I have read a lot of impressive things on the site about Canidae. I really know nothing about the Royal Canin except for their ads in the lab books. Any opinions?


----------



## RonE (Feb 3, 2007)

I have no experience with Royal Canin. I switched Esther to Canidae in about February and Zeke to it a few months ago.

I don't see how you could go wrong with Canidae. For convenience and economy, it makes sense to give it to all the dogs. Be aware that you will probably feed a lower volume, so it's much less expensive than it would initially appear.

Labs and beagles will generally eat anything, so it's unlkely they'll care.


----------



## BoxMeIn21 (Apr 10, 2007)

Go with Canidae it's far superior to Royal Canin...Royal Canin doesn't even come close in comparison - it has very little meat content, and primarily low quality grains. All of these breed specific foods are a gimmick, like most of the puppy formulas out there, so don't let the marketing fool you. 

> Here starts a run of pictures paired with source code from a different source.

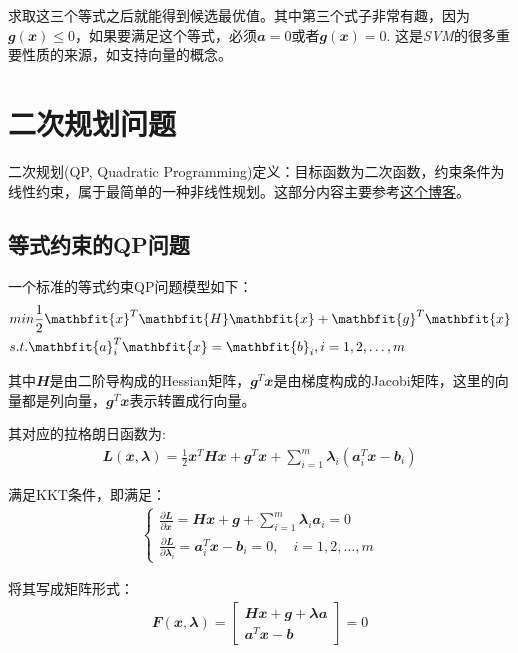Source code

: 求取这三个等式之后就能得到候选最优值。其中第三个式子非常有趣，因为$\mathbfit{g}(\mathbfit{x})\leq 0$，如果要满足这个等式，必须$\mathbfit{a}=0$或者$\mathbfit{g}(\mathbfit{x})= 0$. 这是\emph{SVM}的很多重要性质的来源，如支持向量的概念。


\section{二次规划问题}

二次规划(QP, Quadratic Programming)定义：目标函数为二次函数，约束条件为线性约束，属于最简单的一种非线性规划。这部分内容主要参考\href{https://zhuanlan.zhihu.com/p/375762164}{这个博客}。

\subsection{等式约束的QP问题}

一个标准的等式约束QP问题模型如下：
\begin{align}
  &min \quad \frac{1}{2}\mathbfit{x}^T\mathbfit{H}\mathbfit{x}+\mathbfit{g}^T\mathbfit{x} \notag\\
  &s.t. \quad \mathbfit{a}_i^T\mathbfit{x}=\mathbfit{b}_i, \quad i = 1, 2, \dots, m
\end{align}

其中$\mathbfit{H}$是由二阶导构成的Hessian矩阵，$\mathbfit{g}^T\mathbfit{x}$是由梯度构成的Jacobi矩阵，这里的向量都是列向量，$\mathbfit{g}^T\mathbfit{x}$表示转置成行向量。

其对应的拉格朗日函数为:
\begin{align}
  \mathbfit{L}(\mathbfit{x},\mathbfit{\lambda})=\frac{1}{2}\mathbfit{x}^T\mathbfit{H}\mathbfit{x}+\mathbfit{g}^T\mathbfit{x}+\sum_{i=1}^{m}\mathbfit{\lambda}_i(\mathbfit{a}_i^T\mathbfit{x}-\mathbfit{b}_i)
\end{align}

满足KKT条件，即满足：
\begin{align}
  \begin{cases}
    \frac{\partial \mathbfit{L}}{\partial \mathbfit{x}}=\mathbfit{H}\mathbfit{x}+\mathbfit{g}+\sum_{i=1}^{m}\mathbfit{\lambda}_i\mathbfit{a}_i=0\\
    \frac{\partial \mathbfit{L}}{\partial \mathbfit{\lambda}_i}=\mathbfit{a}_i^T\mathbfit{x}-\mathbfit{b}_i=0, \quad i = 1, 2, \dots, m
  \end{cases}
\end{align}

将其写成矩阵形式：
\begin{align}
  \mathbfit{F}(\mathbfit{x},\mathbfit{\lambda})=\begin{bmatrix}
    \mathbfit{H}\mathbfit{x}+\mathbfit{g}+\mathbfit{\lambda}\mathbfit{a}\\
    \mathbfit{a}^T\mathbfit{x}-\mathbfit{b}
  \end{bmatrix} = 0
\end{align}

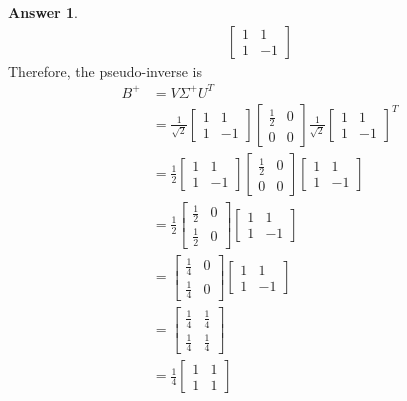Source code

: \documentclass[10pt,a4paper]{article}
\theoremstyle{definition}
\newtheorem*{answer*}{Answer}
\theoremstyle{definition}
\numberwithin{equation}{section}
\begin{document}
\begin{answer*}
\begin{align*}
\begin{bmatrix}
1 & 1\\1 & -1
\end{bmatrix}
\end{align*}
Therefore, the pseudo-inverse is
\begin{align*}
B^+ &= V \Sigma^+ U^T\\
&= \frac{1}{\sqrt{2}}\begin{bmatrix}
1 & 1\\1 & -1
\end{bmatrix} \begin{bmatrix}
\frac{1}{2} & 0\\0 & 0
\end{bmatrix} \frac{1}{\sqrt{2}} \begin{bmatrix}
1 & 1\\1 & -1
\end{bmatrix}^T\\
&= \frac{1}{2} \begin{bmatrix}
1 & 1\\1 & -1
\end{bmatrix} \begin{bmatrix}
\frac{1}{2} & 0\\0 & 0
\end{bmatrix} \begin{bmatrix}
1 & 1\\1 & -1
\end{bmatrix}\\
&= \frac{1}{2} \begin{bmatrix}
\frac{1}{2} & 0\\\frac{1}{2} & 0
\end{bmatrix} \begin{bmatrix}
1 & 1\\1 & -1
\end{bmatrix}\\
&= \begin{bmatrix}
\frac{1}{4} & 0\\\frac{1}{4} & 0
\end{bmatrix} \begin{bmatrix}
1 & 1\\1 & -1
\end{bmatrix}\\
&= \begin{bmatrix}
\frac{1}{4} & \frac{1}{4}\\
\frac{1}{4} & \frac{1}{4}
\end{bmatrix}\\
&= \frac{1}{4} \begin{bmatrix}
1 & 1\\1 & 1
\end{bmatrix}
\end{align*}
\end{answer*}
\end{document}
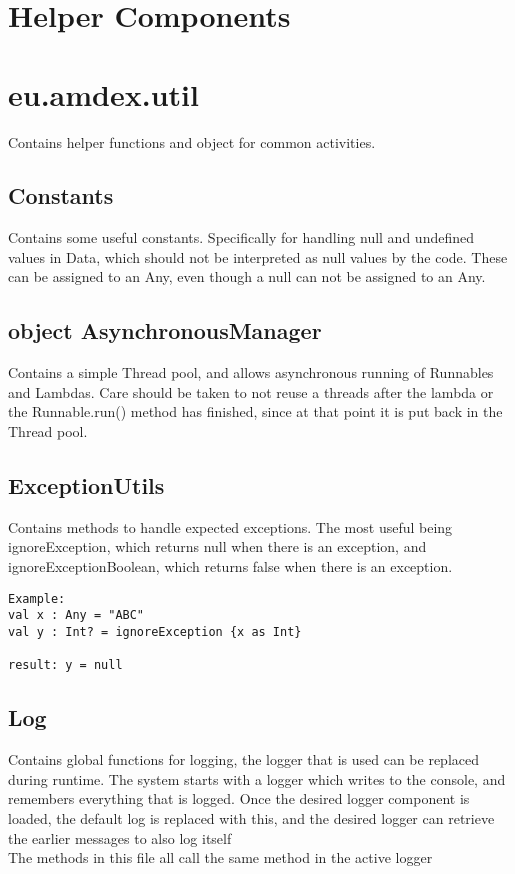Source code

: \documentclass{article}
\begin{document}
\section{Helper Components}

\section{eu.amdex.util}
Contains helper functions and object for common activities. 
\subsection{Constants}
Contains some useful constants. Specifically for handling null and undefined values in Data, which should not be interpreted as null values by the code. These can be assigned to an Any, even though a null can not be assigned to an Any. 
\subsection{object AsynchronousManager}
Contains a simple Thread pool, and allows asynchronous running of Runnables and Lambdas. Care should be taken to not reuse a threads after the lambda or the Runnable.run() method has finished, since at that point it is put back in the Thread pool.
\subsection{ExceptionUtils}
Contains methods to handle expected exceptions. The most useful being ignoreException, which returns null when there is an exception, and ignoreExceptionBoolean, which returns false when there is an exception. \\
\begin{verbatim}
Example:
val x : Any = "ABC"
val y : Int? = ignoreException {x as Int}

result: y = null    
\end{verbatim}
\subsection{Log}
Contains global functions for logging, the logger that is used can be replaced during runtime. The system starts with a logger which writes to the console, and remembers everything that is logged. Once the desired logger component is loaded, the default log is replaced with this, and the desired logger can retrieve the earlier messages to also log itself\\
The methods in this file all call the same method in the active logger
\end{document}
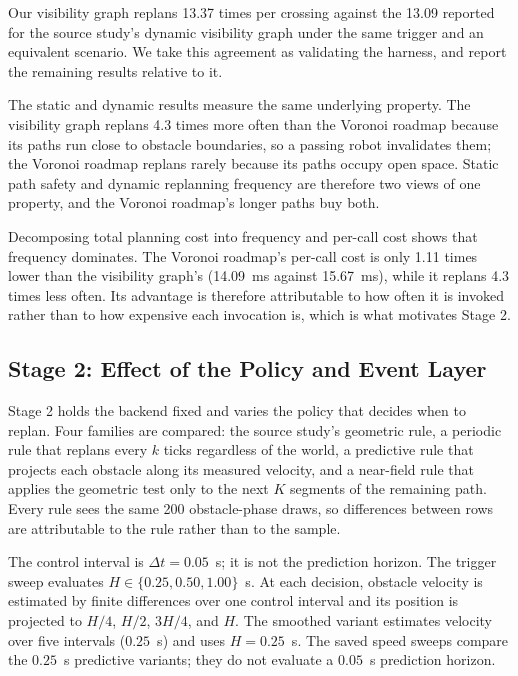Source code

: Our visibility graph replans 13.37 times per crossing against the 13.09
reported for the source study's dynamic visibility graph under the same trigger
and an equivalent scenario. We take this agreement as validating the harness,
and report the remaining results relative to it.

The static and dynamic results measure the same underlying property. The
visibility graph replans 4.3 times more often than the Voronoi roadmap because
its paths run close to obstacle boundaries, so a passing robot invalidates
them; the Voronoi roadmap replans rarely because its paths occupy open space.
Static path safety and dynamic replanning frequency are therefore two views of
one property, and the Voronoi roadmap's longer paths buy both.

Decomposing total planning cost into frequency and per-call cost shows that
frequency dominates. The Voronoi roadmap's per-call cost is only 1.11 times
lower than the visibility graph's (14.09~ms against 15.67~ms), while it replans
4.3 times less often. Its advantage is therefore attributable to how often it
is invoked rather than to how expensive each invocation is, which is what
motivates Stage 2.

\subsection{Stage 2: Effect of the Policy and Event Layer}
\label{sec:stage2}

Stage 2 holds the backend fixed and varies the policy that decides when to
replan. Four families are compared: the source study's geometric rule, a
periodic rule that replans every $k$ ticks regardless of the world, a
predictive rule that projects each obstacle along its measured velocity, and a
near-field rule that applies the geometric test only to the next $K$ segments
of the remaining path. Every rule sees the same 200 obstacle-phase draws, so
differences between rows are attributable to the rule rather than to the
sample.

The control interval is $\Delta t=0.05$~s; it is not the prediction horizon.
The trigger sweep evaluates $H\in\{0.25,0.50,1.00\}$~s. At each decision,
obstacle velocity is estimated by finite differences over one control interval
and its position is projected to $H/4$, $H/2$, $3H/4$, and $H$.
The smoothed variant estimates velocity over five intervals ($0.25$~s) and
uses $H=0.25$~s. The saved speed sweeps compare the $0.25$~s predictive
variants; they do not evaluate a $0.05$~s prediction horizon.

Here's Royal Canin's review, it's rated a 2:
http://www.dogfoodanalysis.com/dog_food_reviews/showproduct.php?product=270&cat=all

Here's Canidae's, it's rated a 5:
http://www.dogfoodanalysis.com/dog_food_reviews/showproduct.php/product/528/cat/1/page/1


----------



## ToysHaveMyHeart (May 9, 2007)

If you suspect allergies, Canidae makes a Lamb and Rice formula that they advertise as being hypoallergenic. I tried this for my mother's poodle and it made a huge difference, as she also has allergies. It's great because the main ingredients are simply lamb meal and brown rice and the dogs love it. I have only had experience with Royal Canin for small breeds-the dogs liked that also but it looked like it was loaded up with coloring and had corn and beet pulp, which doesn't mix all to well with allergies not to mention the fact that they had soft stools after gradually switching. So in my opinion, Canidae is definately the better of the two.


----------



## BratBoxers (Jun 5, 2007)

Royal canin & Canidae are both good food. Candidae is better and also cheaper in most places Canidae has also not recalled Royal Canin has. Personally I wouldn't touch a brand that has had recalls.


----------



## Wimble Woof (Jan 16, 2007)

I'd say Canidae hands down, I am not pleased with Royal Canins ingredients at all, and would never feed it personally.


----------



## beaglechaser (Mar 25, 2007)

Thank you all so much for the input - sounds like Canidae for us.


----------